* HOW TO COMPLETE THIS TASK
In the data below, work out how many lines include the string "platform". Only the number should be given.

* GIVEN INFORMATION
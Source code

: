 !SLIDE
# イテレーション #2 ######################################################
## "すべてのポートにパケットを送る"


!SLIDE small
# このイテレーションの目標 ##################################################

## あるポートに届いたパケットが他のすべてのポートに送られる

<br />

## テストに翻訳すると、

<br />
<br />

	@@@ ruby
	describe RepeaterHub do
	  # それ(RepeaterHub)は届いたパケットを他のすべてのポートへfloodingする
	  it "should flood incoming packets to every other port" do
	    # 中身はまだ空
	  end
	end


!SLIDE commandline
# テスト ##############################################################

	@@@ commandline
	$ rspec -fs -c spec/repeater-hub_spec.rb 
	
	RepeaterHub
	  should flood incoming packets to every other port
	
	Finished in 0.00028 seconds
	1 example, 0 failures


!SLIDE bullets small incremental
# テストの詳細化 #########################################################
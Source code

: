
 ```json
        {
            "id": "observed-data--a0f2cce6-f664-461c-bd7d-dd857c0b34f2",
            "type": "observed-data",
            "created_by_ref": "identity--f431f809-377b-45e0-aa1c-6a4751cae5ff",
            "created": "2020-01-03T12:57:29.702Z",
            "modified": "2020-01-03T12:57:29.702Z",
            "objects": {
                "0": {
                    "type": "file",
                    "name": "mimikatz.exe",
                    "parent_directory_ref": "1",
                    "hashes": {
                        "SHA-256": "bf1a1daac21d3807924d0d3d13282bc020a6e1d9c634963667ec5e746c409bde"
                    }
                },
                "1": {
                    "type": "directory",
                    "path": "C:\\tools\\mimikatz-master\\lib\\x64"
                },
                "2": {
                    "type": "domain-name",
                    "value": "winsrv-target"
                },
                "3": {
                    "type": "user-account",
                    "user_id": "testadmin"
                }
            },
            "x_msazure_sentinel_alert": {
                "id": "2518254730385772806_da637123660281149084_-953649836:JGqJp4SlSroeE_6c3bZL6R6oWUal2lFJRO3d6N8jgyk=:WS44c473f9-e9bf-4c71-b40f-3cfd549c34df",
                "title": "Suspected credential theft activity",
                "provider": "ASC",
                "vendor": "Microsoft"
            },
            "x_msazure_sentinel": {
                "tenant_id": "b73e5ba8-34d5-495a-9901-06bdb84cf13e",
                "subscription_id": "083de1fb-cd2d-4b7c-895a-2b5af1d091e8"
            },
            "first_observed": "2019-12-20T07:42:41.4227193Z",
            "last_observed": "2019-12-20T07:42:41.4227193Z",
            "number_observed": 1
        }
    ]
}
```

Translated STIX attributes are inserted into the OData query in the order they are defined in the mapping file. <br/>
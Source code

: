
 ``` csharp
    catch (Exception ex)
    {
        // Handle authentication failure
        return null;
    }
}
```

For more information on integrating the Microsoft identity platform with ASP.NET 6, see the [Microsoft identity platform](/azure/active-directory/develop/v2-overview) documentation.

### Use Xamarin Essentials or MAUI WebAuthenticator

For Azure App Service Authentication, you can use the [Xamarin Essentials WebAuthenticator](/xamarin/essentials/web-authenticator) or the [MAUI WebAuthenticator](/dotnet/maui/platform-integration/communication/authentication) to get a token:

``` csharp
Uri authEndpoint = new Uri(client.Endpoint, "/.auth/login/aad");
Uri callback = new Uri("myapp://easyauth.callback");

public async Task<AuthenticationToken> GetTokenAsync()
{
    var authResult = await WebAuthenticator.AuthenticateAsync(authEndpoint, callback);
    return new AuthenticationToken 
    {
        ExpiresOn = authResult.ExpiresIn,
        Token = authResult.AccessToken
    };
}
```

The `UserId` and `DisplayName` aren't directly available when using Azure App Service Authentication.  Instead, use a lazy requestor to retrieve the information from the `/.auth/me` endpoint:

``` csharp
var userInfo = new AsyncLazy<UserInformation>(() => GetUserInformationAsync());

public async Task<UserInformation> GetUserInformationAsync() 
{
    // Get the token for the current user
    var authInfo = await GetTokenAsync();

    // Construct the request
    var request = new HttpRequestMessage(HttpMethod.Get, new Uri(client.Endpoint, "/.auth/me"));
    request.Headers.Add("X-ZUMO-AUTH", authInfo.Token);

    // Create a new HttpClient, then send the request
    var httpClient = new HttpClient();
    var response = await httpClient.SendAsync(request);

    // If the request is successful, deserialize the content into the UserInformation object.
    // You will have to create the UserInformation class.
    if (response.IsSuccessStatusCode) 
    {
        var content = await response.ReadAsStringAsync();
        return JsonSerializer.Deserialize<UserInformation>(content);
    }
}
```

* ANSWER SECTION
2